# What is being asked:
Within the records below, find the line containing "Test Case 1". Reproduce it and each line after it exactly, and nothing else.

# Data extract:
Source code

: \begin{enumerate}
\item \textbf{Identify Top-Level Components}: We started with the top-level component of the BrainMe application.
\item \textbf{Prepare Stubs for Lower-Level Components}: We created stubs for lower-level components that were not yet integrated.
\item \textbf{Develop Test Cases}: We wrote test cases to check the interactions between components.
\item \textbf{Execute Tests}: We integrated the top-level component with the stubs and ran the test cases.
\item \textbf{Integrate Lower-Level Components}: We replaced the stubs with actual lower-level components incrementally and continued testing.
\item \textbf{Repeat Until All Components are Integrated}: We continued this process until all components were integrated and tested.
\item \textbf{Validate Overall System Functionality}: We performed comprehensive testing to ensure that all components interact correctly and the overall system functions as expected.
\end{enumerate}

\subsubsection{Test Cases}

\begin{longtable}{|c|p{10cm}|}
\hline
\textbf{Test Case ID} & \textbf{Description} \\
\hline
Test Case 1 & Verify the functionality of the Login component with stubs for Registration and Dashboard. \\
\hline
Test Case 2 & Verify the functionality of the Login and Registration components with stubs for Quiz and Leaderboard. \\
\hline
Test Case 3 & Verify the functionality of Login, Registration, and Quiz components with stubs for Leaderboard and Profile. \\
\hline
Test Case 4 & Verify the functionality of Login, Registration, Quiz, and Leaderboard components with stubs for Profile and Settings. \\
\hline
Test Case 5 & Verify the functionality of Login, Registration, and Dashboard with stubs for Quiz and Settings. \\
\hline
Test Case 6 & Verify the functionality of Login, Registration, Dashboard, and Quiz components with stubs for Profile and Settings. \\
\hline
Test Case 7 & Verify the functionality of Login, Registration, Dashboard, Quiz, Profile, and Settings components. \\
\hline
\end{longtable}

# Answer for this exercise:
Test Case 1 & Verify the functionality of the Login component with stubs for Registration and Dashboard. \\
\hline
Test Case 2 & Verify the functionality of the Login and Registration components with stubs for Quiz and Leaderboard. \\
\hline
Test Case 3 & Verify the functionality of Login, Registration, and Quiz components with stubs for Leaderboard and Profile. \\
\hline
Test Case 4 & Verify the functionality of Login, Registration, Quiz, and Leaderboard components with stubs for Profile and Settings. \\
\hline
Test Case 5 & Verify the functionality of Login, Registration, and Dashboard with stubs for Quiz and Settings. \\
\hline
Test Case 6 & Verify the functionality of Login, Registration, Dashboard, and Quiz components with stubs for Profile and Settings. \\
\hline
Test Case 7 & Verify the functionality of Login, Registration, Dashboard, Quiz, Profile, and Settings components. \\
\hline
\end{longtable}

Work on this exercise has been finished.